* Action item:
Reproduce the following records exactly from the line containing "비교해 실행하기 때문입니다." onward, ending with the last line and including it.
..........
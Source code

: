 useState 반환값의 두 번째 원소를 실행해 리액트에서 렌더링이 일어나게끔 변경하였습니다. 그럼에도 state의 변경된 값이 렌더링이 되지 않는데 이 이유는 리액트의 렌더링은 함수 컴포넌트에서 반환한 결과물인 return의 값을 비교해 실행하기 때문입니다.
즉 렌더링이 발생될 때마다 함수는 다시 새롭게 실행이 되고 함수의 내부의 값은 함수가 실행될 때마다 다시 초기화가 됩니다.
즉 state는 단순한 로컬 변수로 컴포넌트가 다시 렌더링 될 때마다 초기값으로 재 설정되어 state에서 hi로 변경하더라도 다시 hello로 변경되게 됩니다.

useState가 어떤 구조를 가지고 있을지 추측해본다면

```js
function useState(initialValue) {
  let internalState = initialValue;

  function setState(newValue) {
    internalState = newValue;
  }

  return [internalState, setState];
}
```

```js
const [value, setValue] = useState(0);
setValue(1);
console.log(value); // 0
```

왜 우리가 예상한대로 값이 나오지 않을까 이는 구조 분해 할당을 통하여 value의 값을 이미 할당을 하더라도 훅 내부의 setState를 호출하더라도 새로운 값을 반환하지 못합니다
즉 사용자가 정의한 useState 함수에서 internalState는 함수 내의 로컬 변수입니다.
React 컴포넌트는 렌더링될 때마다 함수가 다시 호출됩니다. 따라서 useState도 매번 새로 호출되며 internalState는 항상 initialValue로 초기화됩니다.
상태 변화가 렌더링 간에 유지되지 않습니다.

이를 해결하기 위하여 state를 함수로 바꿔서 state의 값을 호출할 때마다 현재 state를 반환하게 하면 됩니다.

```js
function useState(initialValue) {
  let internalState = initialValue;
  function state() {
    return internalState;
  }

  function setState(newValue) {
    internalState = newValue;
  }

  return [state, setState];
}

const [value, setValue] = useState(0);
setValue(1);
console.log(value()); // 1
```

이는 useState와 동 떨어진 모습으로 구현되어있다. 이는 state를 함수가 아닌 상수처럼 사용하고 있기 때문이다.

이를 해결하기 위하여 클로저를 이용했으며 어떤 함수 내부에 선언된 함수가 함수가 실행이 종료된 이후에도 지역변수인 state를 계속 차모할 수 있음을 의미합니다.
..........
* Solution to the problem:
: useState 반환값의 두 번째 원소를 실행해 리액트에서 렌더링이 일어나게끔 변경하였습니다. 그럼에도 state의 변경된 값이 렌더링이 되지 않는데 이 이유는 리액트의 렌더링은 함수 컴포넌트에서 반환한 결과물인 return의 값을 비교해 실행하기 때문입니다.
즉 렌더링이 발생될 때마다 함수는 다시 새롭게 실행이 되고 함수의 내부의 값은 함수가 실행될 때마다 다시 초기화가 됩니다.
즉 state는 단순한 로컬 변수로 컴포넌트가 다시 렌더링 될 때마다 초기값으로 재 설정되어 state에서 hi로 변경하더라도 다시 hello로 변경되게 됩니다.

useState가 어떤 구조를 가지고 있을지 추측해본다면

```js
function useState(initialValue) {
  let internalState = initialValue;

  function setState(newValue) {
    internalState = newValue;
  }

  return [internalState, setState];
}
```

```js
const [value, setValue] = useState(0);
setValue(1);
console.log(value); // 0
```

왜 우리가 예상한대로 값이 나오지 않을까 이는 구조 분해 할당을 통하여 value의 값을 이미 할당을 하더라도 훅 내부의 setState를 호출하더라도 새로운 값을 반환하지 못합니다
즉 사용자가 정의한 useState 함수에서 internalState는 함수 내의 로컬 변수입니다.
React 컴포넌트는 렌더링될 때마다 함수가 다시 호출됩니다. 따라서 useState도 매번 새로 호출되며 internalState는 항상 initialValue로 초기화됩니다.
상태 변화가 렌더링 간에 유지되지 않습니다.

이를 해결하기 위하여 state를 함수로 바꿔서 state의 값을 호출할 때마다 현재 state를 반환하게 하면 됩니다.

```js
function useState(initialValue) {
  let internalState = initialValue;
  function state() {
    return internalState;
  }

  function setState(newValue) {
    internalState = newValue;
  }

  return [state, setState];
}

const [value, setValue] = useState(0);
setValue(1);
console.log(value()); // 1
```

이는 useState와 동 떨어진 모습으로 구현되어있다. 이는 state를 함수가 아닌 상수처럼 사용하고 있기 때문이다.

이를 해결하기 위하여 클로저를 이용했으며 어떤 함수 내부에 선언된 함수가 함수가 실행이 종료된 이후에도 지역변수인 state를 계속 차모할 수 있음을 의미합니다.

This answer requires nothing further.